## Document images with source code:
──────
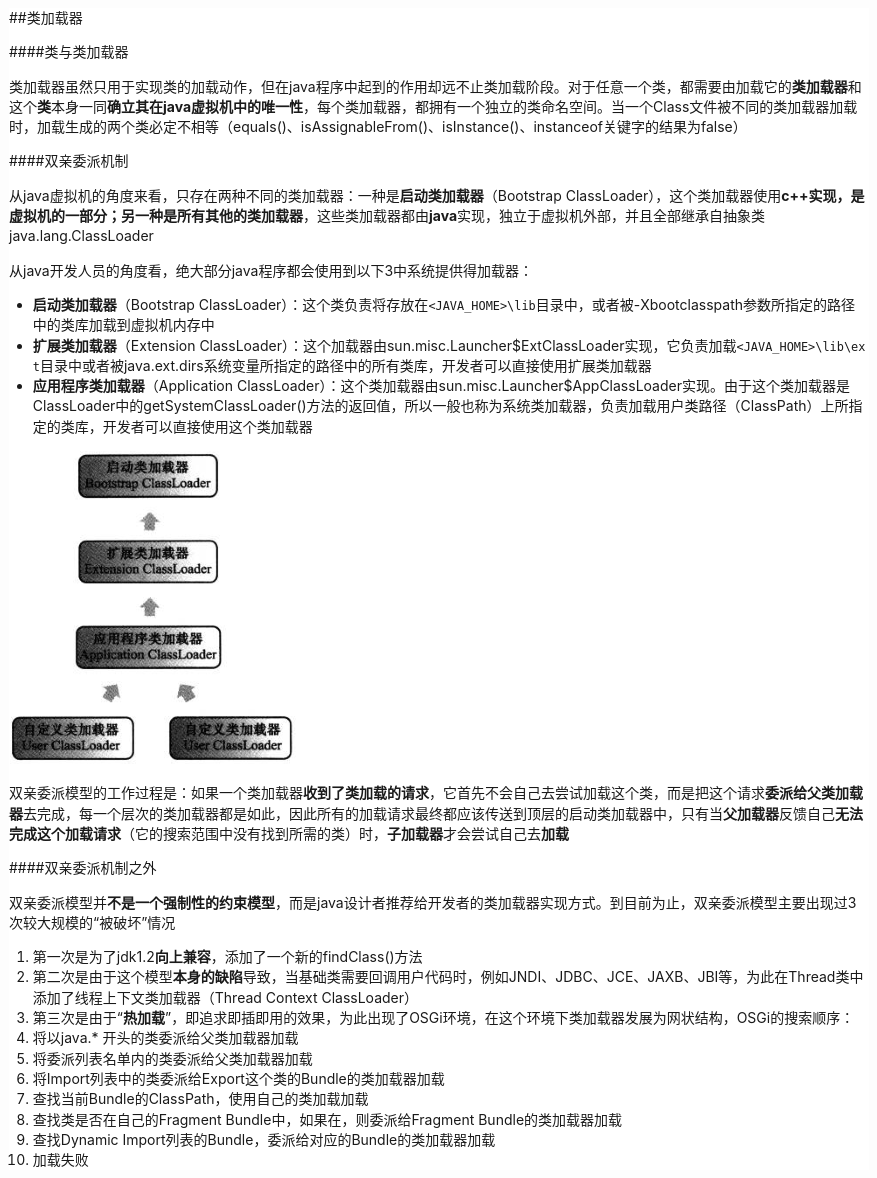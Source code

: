 ##类加载器

####类与类加载器

类加载器虽然只用于实现类的加载动作，但在java程序中起到的作用却远不止类加载阶段。对于任意一个类，都需要由加载它的**类加载器**和这个**类**本身一同**确立其在java虚拟机中的唯一性**，每个类加载器，都拥有一个独立的类命名空间。当一个Class文件被不同的类加载器加载时，加载生成的两个类必定不相等（equals()、isAssignableFrom()、isInstance()、instanceof关键字的结果为false）

####双亲委派机制

从java虚拟机的角度来看，只存在两种不同的类加载器：一种是**启动类加载器**（Bootstrap ClassLoader），这个类加载器使用**c++**实现，是虚拟机的一部分；另一种是**所有其他的类加载器**，这些类加载器都由**java**实现，独立于虚拟机外部，并且全部继承自抽象类java.lang.ClassLoader

从java开发人员的角度看，绝大部分java程序都会使用到以下3中系统提供得加载器：

* **启动类加载器**（Bootstrap ClassLoader）：这个类负责将存放在```<JAVA_HOME>\lib```目录中，或者被-Xbootclasspath参数所指定的路径中的类库加载到虚拟机内存中
* **扩展类加载器**（Extension ClassLoader）：这个加载器由sun.misc.Launcher$ExtClassLoader实现，它负责加载```<JAVA_HOME>\lib\ext```目录中或者被java.ext.dirs系统变量所指定的路径中的所有类库，开发者可以直接使用扩展类加载器
* **应用程序类加载器**（Application ClassLoader）：这个类加载器由sun.misc.Launcher$AppClassLoader实现。由于这个类加载器是ClassLoader中的getSystemClassLoader()方法的返回值，所以一般也称为系统类加载器，负责加载用户类路径（ClassPath）上所指定的类库，开发者可以直接使用这个类加载器

![类加载器双亲委派机制模型](../images/类加载器双亲委派机制模型.png)

双亲委派模型的工作过程是：如果一个类加载器**收到了类加载的请求**，它首先不会自己去尝试加载这个类，而是把这个请求**委派给父类加载器**去完成，每一个层次的类加载器都是如此，因此所有的加载请求最终都应该传送到顶层的启动类加载器中，只有当**父加载器**反馈自己**无法完成这个加载请求**（它的搜索范围中没有找到所需的类）时，**子加载器**才会尝试自己去**加载**

####双亲委派机制之外

双亲委派模型并**不是一个强制性的约束模型**，而是java设计者推荐给开发者的类加载器实现方式。到目前为止，双亲委派模型主要出现过3次较大规模的“被破坏”情况

1. 第一次是为了jdk1.2**向上兼容**，添加了一个新的findClass()方法
2. 第二次是由于这个模型**本身的缺陷**导致，当基础类需要回调用户代码时，例如JNDI、JDBC、JCE、JAXB、JBI等，为此在Thread类中添加了线程上下文类加载器（Thread Context ClassLoader）
3. 第三次是由于“**热加载**”，即追求即插即用的效果，为此出现了OSGi环境，在这个环境下类加载器发展为网状结构，OSGi的搜索顺序：
  1. 将以java.* 开头的类委派给父类加载器加载
  2. 将委派列表名单内的类委派给父类加载器加载
  3. 将Import列表中的类委派给Export这个类的Bundle的类加载器加载
  4. 查找当前Bundle的ClassPath，使用自己的类加载加载
  5. 查找类是否在自己的Fragment Bundle中，如果在，则委派给Fragment Bundle的类加载器加载
  6. 查找Dynamic Import列表的Bundle，委派给对应的Bundle的类加载器加载
  7. 加载失败

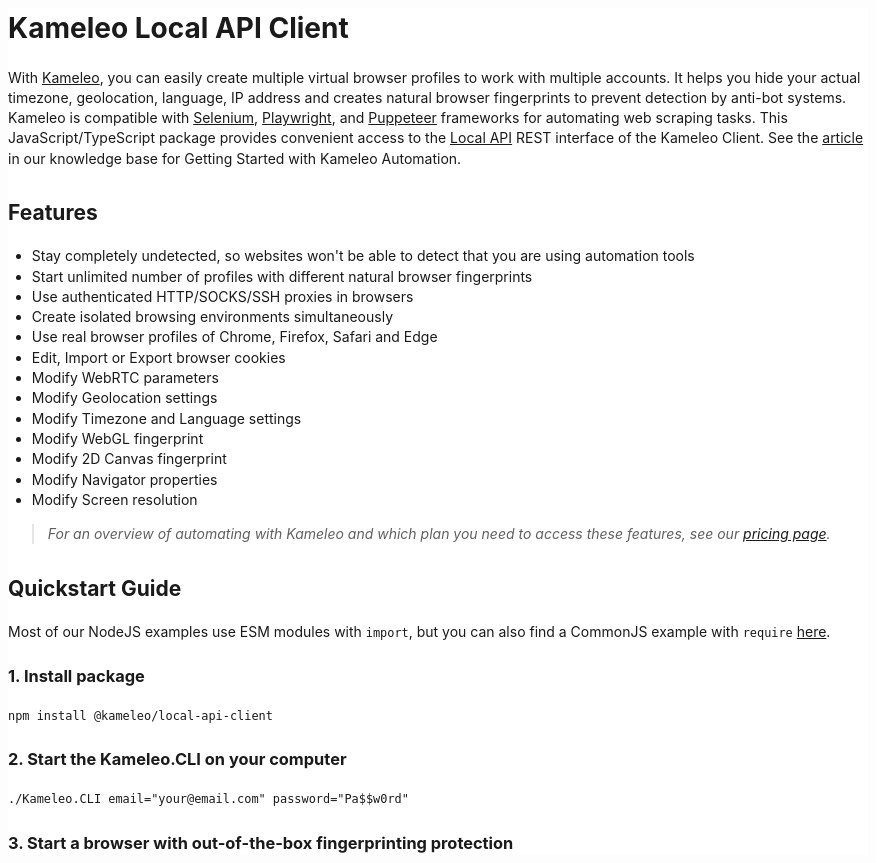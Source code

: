 # Kameleo Local API Client

With [Kameleo](https://kameleo.io), you can easily create multiple virtual browser profiles to work with multiple accounts. It helps you hide your actual timezone, geolocation, language, IP address and creates natural browser fingerprints to prevent detection by anti-bot systems. Kameleo is compatible with [Selenium](https://www.selenium.dev/), [Playwright](https://playwright.dev/), and [Puppeteer](https://pptr.dev/) frameworks for automating web scraping tasks. This JavaScript/TypeScript package provides convenient access to the [Local API](https://app.swaggerhub.com/apis/kameleo-team/kameleo-local-api/) REST interface of the Kameleo Client. See the [article](https://help.kameleo.io/hc/en-us/articles/4418166326417) in our knowledge base for Getting Started with Kameleo Automation.

## Features

- Stay completely undetected, so websites won't be able to detect that you are using automation tools
- Start unlimited number of profiles with different natural browser fingerprints
- Use authenticated HTTP/SOCKS/SSH proxies in browsers
- Create isolated browsing environments simultaneously
- Use real browser profiles of Chrome, Firefox, Safari and Edge
- Edit, Import or Export browser cookies
- Modify WebRTC parameters
- Modify Geolocation settings
- Modify Timezone and Language settings
- Modify WebGL fingerprint
- Modify 2D Canvas fingerprint
- Modify Navigator properties
- Modify Screen resolution

> _For an overview of automating with Kameleo and which plan you need to access these features, see our [pricing page](https://kameleo.io/pricing)._

## Quickstart Guide

Most of our NodeJS examples use ESM modules with `import`, but you can also find a CommonJS example with `require` [here](https://github.com/kameleo-io/local-api-examples/blob/master/nodejs/commonjs/index.js).

### 1. Install package

```
npm install @kameleo/local-api-client
```

### 2. Start the Kameleo.CLI on your computer

```
./Kameleo.CLI email="your@email.com" password="Pa$$w0rd"
```

### 3. Start a browser with out-of-the-box fingerprinting protection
──────
## WHAT YOU SHOULD DO:
Transcribe all entries above exactly. Drop the pictures.

## OUTPUT FOR THIS EXERCISE:
Source code

: ##类加载器

####类与类加载器

类加载器虽然只用于实现类的加载动作，但在java程序中起到的作用却远不止类加载阶段。对于任意一个类，都需要由加载它的**类加载器**和这个**类**本身一同**确立其在java虚拟机中的唯一性**，每个类加载器，都拥有一个独立的类命名空间。当一个Class文件被不同的类加载器加载时，加载生成的两个类必定不相等（equals()、isAssignableFrom()、isInstance()、instanceof关键字的结果为false）

####双亲委派机制

从java虚拟机的角度来看，只存在两种不同的类加载器：一种是**启动类加载器**（Bootstrap ClassLoader），这个类加载器使用**c++**实现，是虚拟机的一部分；另一种是**所有其他的类加载器**，这些类加载器都由**java**实现，独立于虚拟机外部，并且全部继承自抽象类java.lang.ClassLoader

从java开发人员的角度看，绝大部分java程序都会使用到以下3中系统提供得加载器：

* **启动类加载器**（Bootstrap ClassLoader）：这个类负责将存放在```<JAVA_HOME>\lib```目录中，或者被-Xbootclasspath参数所指定的路径中的类库加载到虚拟机内存中
* **扩展类加载器**（Extension ClassLoader）：这个加载器由sun.misc.Launcher$ExtClassLoader实现，它负责加载```<JAVA_HOME>\lib\ext```目录中或者被java.ext.dirs系统变量所指定的路径中的所有类库，开发者可以直接使用扩展类加载器
* **应用程序类加载器**（Application ClassLoader）：这个类加载器由sun.misc.Launcher$AppClassLoader实现。由于这个类加载器是ClassLoader中的getSystemClassLoader()方法的返回值，所以一般也称为系统类加载器，负责加载用户类路径（ClassPath）上所指定的类库，开发者可以直接使用这个类加载器

![类加载器双亲委派机制模型](../images/类加载器双亲委派机制模型.png)

双亲委派模型的工作过程是：如果一个类加载器**收到了类加载的请求**，它首先不会自己去尝试加载这个类，而是把这个请求**委派给父类加载器**去完成，每一个层次的类加载器都是如此，因此所有的加载请求最终都应该传送到顶层的启动类加载器中，只有当**父加载器**反馈自己**无法完成这个加载请求**（它的搜索范围中没有找到所需的类）时，**子加载器**才会尝试自己去**加载**

####双亲委派机制之外

双亲委派模型并**不是一个强制性的约束模型**，而是java设计者推荐给开发者的类加载器实现方式。到目前为止，双亲委派模型主要出现过3次较大规模的“被破坏”情况

1. 第一次是为了jdk1.2**向上兼容**，添加了一个新的findClass()方法
2. 第二次是由于这个模型**本身的缺陷**导致，当基础类需要回调用户代码时，例如JNDI、JDBC、JCE、JAXB、JBI等，为此在Thread类中添加了线程上下文类加载器（Thread Context ClassLoader）
3. 第三次是由于“**热加载**”，即追求即插即用的效果，为此出现了OSGi环境，在这个环境下类加载器发展为网状结构，OSGi的搜索顺序：
  1. 将以java.* 开头的类委派给父类加载器加载
  2. 将委派列表名单内的类委派给父类加载器加载
  3. 将Import列表中的类委派给Export这个类的Bundle的类加载器加载
  4. 查找当前Bundle的ClassPath，使用自己的类加载加载
  5. 查找类是否在自己的Fragment Bundle中，如果在，则委派给Fragment Bundle的类加载器加载
  6. 查找Dynamic Import列表的Bundle，委派给对应的Bundle的类加载器加载
  7. 加载失败

Source code

: # Kameleo Local API Client

With [Kameleo](https://kameleo.io), you can easily create multiple virtual browser profiles to work with multiple accounts. It helps you hide your actual timezone, geolocation, language, IP address and creates natural browser fingerprints to prevent detection by anti-bot systems. Kameleo is compatible with [Selenium](https://www.selenium.dev/), [Playwright](https://playwright.dev/), and [Puppeteer](https://pptr.dev/) frameworks for automating web scraping tasks. This JavaScript/TypeScript package provides convenient access to the [Local API](https://app.swaggerhub.com/apis/kameleo-team/kameleo-local-api/) REST interface of the Kameleo Client. See the [article](https://help.kameleo.io/hc/en-us/articles/4418166326417) in our knowledge base for Getting Started with Kameleo Automation.

## Features

- Stay completely undetected, so websites won't be able to detect that you are using automation tools
- Start unlimited number of profiles with different natural browser fingerprints
- Use authenticated HTTP/SOCKS/SSH proxies in browsers
- Create isolated browsing environments simultaneously
- Use real browser profiles of Chrome, Firefox, Safari and Edge
- Edit, Import or Export browser cookies
- Modify WebRTC parameters
- Modify Geolocation settings
- Modify Timezone and Language settings
- Modify WebGL fingerprint
- Modify 2D Canvas fingerprint
- Modify Navigator properties
- Modify Screen resolution

> _For an overview of automating with Kameleo and which plan you need to access these features, see our [pricing page](https://kameleo.io/pricing)._

## Quickstart Guide

Most of our NodeJS examples use ESM modules with `import`, but you can also find a CommonJS example with `require` [here](https://github.com/kameleo-io/local-api-examples/blob/master/nodejs/commonjs/index.js).

### 1. Install package

```
npm install @kameleo/local-api-client
```

### 2. Start the Kameleo.CLI on your computer

```
./Kameleo.CLI email="your@email.com" password="Pa$$w0rd"
```

### 3. Start a browser with out-of-the-box fingerprinting protection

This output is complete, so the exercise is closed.